Bunlar da dört tanedir:
1. Tevile müsait âyetler. Bu âyetler tevil edilmeden önce müşkil, müşterek veya mücmeldir.
2. Tahsise uğramış umum ifadeler.
3. Haber-i vâhidler ve sahabe haberi (merfu ve mevkuf rivayetler),
4. Kıyas: Kıyas tamamen reye dayalı olduğu için ihtimallidir.
(Debusi, Takvimü’l-edille, s. 168)
Bu taksim niye önemli?
1. Çoğu zaman hatalar dinî bilginin bu iki kategorisinin bilinmemesinden, iki delil türüne aynı muameleyi yapmaktan kaynaklanmaktadır.
2. Kimi zaman “kesin bilgi veren” bir delilin verdiği bilgi sanki zannî bir bilgi imiş gibi değerlendirilebilmekte, itiraza konu yapılabilmektedir.

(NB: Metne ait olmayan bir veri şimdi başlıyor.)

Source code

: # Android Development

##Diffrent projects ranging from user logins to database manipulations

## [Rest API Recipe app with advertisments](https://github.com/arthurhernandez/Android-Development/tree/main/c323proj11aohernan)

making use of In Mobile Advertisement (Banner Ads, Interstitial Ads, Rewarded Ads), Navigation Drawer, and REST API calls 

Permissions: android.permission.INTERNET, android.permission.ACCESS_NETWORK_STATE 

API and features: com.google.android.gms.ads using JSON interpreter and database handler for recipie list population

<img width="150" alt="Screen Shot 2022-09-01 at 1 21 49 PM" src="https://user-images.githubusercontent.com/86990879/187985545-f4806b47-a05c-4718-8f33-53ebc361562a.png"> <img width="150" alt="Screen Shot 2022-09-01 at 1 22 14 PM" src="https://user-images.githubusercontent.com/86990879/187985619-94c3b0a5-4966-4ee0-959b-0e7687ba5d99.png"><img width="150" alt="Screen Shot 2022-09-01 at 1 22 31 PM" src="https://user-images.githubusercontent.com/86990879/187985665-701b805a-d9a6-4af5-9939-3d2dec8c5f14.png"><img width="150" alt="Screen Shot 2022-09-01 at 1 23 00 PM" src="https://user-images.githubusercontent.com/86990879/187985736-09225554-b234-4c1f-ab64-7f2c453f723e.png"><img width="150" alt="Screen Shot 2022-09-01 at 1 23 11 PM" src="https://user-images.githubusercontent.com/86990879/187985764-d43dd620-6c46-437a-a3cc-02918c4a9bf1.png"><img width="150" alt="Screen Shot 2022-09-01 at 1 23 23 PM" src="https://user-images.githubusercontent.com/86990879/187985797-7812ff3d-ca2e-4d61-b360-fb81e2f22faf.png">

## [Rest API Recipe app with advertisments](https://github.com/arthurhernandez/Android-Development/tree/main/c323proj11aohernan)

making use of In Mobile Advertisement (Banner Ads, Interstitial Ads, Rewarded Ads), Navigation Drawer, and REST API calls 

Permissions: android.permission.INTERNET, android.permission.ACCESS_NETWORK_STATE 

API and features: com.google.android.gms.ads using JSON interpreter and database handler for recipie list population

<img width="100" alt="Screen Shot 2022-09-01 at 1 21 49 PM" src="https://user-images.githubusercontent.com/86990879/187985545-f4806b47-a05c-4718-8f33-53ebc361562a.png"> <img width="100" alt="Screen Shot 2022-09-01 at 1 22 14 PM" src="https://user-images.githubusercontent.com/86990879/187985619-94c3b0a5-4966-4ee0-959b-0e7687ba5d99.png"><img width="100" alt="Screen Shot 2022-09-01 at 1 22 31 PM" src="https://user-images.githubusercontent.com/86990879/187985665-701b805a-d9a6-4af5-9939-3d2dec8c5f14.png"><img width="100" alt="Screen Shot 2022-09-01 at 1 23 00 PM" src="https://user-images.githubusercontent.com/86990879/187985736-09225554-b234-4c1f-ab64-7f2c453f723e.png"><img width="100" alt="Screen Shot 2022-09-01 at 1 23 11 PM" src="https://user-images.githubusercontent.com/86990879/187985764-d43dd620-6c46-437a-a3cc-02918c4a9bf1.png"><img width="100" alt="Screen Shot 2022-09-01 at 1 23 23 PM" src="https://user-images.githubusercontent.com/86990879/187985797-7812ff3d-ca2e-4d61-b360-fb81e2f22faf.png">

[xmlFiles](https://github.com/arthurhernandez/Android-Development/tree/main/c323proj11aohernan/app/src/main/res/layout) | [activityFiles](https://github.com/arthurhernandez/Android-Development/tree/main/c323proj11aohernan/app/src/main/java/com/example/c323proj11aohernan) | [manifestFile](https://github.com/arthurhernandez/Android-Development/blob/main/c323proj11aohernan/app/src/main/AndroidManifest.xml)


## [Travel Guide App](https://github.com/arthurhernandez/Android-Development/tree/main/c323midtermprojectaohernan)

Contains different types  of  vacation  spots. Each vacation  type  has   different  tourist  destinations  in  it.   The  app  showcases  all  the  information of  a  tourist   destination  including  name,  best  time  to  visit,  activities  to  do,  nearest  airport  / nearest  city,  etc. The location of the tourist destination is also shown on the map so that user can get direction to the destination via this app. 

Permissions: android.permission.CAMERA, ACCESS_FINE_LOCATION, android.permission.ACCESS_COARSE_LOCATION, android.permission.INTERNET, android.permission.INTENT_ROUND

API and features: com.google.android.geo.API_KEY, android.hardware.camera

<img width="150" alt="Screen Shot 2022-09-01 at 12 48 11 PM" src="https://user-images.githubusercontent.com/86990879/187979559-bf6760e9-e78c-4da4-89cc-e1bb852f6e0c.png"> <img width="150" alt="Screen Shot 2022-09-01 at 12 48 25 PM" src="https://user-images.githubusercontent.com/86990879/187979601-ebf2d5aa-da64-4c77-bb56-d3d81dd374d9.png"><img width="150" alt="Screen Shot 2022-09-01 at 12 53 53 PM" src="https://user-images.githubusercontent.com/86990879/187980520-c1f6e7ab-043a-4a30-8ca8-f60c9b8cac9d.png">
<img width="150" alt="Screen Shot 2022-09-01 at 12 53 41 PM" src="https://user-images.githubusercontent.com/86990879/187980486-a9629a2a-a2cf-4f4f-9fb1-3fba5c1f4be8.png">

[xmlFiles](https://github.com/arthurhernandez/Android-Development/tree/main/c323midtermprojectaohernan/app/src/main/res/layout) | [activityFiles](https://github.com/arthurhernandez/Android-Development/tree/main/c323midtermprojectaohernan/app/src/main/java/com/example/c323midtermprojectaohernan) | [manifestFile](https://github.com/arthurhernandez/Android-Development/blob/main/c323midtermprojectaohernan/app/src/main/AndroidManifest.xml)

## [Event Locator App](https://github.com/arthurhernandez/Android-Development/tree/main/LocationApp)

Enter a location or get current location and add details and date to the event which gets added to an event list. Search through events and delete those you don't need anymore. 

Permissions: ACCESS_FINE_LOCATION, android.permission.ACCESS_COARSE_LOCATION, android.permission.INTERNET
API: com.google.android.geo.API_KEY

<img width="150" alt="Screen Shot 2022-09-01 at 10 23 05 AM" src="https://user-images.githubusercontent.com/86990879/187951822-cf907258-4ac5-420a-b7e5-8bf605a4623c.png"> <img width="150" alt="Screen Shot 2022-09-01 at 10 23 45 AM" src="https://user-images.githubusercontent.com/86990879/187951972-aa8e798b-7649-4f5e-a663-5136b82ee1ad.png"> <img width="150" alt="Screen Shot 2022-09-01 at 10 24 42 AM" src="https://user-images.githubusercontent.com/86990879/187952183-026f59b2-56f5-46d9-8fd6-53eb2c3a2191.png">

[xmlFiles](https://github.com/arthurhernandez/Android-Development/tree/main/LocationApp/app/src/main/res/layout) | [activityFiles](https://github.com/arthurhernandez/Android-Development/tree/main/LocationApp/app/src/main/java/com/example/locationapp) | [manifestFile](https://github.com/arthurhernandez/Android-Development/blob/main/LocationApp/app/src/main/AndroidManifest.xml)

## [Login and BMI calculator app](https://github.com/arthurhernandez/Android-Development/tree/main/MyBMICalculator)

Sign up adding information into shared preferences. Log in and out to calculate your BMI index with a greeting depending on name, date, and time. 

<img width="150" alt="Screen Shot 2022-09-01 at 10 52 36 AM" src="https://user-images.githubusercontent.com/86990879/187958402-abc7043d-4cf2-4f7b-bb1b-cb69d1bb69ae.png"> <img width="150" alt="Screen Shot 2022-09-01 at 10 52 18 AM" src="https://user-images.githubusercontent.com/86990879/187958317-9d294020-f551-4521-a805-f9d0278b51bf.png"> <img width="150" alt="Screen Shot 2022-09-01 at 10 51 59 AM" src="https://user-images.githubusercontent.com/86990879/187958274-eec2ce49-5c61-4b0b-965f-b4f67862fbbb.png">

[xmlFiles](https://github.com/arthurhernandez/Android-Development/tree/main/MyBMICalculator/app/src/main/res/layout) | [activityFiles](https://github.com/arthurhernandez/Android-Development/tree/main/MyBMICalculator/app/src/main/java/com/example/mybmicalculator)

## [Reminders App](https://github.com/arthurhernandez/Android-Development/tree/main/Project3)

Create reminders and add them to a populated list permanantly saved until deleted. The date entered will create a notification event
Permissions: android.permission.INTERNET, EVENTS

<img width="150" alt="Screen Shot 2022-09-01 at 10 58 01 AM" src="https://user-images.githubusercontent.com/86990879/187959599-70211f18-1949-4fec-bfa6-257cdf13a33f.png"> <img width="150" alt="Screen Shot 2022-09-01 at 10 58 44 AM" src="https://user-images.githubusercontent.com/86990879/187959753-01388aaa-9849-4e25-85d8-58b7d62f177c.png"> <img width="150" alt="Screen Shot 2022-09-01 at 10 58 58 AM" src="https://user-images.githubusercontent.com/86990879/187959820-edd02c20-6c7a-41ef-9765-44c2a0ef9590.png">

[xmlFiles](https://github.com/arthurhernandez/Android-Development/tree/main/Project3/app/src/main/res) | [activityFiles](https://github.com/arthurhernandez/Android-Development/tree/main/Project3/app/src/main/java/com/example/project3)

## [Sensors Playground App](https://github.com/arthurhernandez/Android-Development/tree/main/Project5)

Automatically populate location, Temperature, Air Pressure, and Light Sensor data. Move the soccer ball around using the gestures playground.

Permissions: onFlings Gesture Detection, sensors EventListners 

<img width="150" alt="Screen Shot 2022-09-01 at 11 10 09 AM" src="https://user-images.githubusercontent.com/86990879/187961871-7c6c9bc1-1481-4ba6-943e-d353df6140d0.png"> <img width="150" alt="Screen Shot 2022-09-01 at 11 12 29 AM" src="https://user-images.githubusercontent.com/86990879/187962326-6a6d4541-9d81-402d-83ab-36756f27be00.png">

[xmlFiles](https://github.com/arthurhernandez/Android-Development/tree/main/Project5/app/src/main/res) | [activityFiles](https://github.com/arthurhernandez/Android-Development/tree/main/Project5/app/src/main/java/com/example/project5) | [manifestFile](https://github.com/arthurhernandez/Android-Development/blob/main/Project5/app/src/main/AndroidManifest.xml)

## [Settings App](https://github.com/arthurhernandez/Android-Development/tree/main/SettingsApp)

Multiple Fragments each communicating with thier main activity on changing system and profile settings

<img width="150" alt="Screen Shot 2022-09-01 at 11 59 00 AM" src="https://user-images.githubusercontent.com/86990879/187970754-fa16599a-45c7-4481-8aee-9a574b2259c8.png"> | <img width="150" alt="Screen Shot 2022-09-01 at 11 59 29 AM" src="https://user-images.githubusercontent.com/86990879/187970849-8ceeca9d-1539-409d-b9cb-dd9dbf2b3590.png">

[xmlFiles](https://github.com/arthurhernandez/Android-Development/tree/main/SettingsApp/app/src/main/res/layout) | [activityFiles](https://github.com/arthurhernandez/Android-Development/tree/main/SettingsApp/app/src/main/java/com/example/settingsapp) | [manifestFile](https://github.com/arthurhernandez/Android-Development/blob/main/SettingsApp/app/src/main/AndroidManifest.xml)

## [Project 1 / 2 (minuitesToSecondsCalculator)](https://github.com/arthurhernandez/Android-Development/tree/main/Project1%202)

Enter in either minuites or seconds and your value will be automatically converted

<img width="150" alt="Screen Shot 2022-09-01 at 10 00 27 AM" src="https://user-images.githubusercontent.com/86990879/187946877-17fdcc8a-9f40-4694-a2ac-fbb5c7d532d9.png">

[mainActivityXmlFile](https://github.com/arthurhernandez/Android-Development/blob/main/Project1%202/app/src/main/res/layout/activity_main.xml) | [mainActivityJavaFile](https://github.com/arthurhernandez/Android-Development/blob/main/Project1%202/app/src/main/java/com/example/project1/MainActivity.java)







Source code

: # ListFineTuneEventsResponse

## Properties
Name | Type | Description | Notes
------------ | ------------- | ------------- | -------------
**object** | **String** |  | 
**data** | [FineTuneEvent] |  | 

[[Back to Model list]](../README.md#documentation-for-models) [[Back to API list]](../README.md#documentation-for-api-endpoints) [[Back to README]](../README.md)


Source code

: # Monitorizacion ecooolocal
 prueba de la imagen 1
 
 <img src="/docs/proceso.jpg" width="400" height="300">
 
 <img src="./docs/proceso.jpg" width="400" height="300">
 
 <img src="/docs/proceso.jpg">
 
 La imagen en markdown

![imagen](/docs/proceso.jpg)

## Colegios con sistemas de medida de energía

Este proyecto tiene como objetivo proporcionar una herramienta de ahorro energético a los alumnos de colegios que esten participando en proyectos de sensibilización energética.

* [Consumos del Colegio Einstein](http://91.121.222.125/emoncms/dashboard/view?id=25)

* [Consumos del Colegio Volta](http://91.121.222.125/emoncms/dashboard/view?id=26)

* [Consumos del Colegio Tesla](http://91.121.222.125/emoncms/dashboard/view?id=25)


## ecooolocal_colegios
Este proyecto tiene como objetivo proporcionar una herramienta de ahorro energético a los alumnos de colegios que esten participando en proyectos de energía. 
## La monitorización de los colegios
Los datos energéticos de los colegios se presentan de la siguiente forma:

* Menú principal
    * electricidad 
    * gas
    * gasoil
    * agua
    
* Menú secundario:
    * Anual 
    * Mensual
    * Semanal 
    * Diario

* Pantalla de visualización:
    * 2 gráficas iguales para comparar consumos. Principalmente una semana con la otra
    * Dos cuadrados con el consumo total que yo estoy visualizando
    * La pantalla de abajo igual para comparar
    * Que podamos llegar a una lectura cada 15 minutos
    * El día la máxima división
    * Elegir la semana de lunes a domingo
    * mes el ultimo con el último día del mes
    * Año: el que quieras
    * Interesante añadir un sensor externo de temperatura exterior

Kimi zaman da “zannî bilgi veren” bir delilin verdiği bilgi, kesin imiş gibi kabul edilmekte, bunu kabul etmemek ötekileştirme, dışlanma, tekfir vb. gibi şeylere yol açabilmektedir.
3. Kesin bilgi alanı “şeriat”, zannî bilgi alanı “fıkıh” alanıdır. Şeriat pergelin sabit ayağıdır, ittifak alanıdır. Fıkıh ise mezheplerin bulunduğu, ictihadın serbest olduğu alandır
4. Kesin bilgi alanı çoğulculuğa müsait değildir. Zannî bilgi alanı ise tektipleştirmeye müsait olmayıp çoğulculuk alanıdır.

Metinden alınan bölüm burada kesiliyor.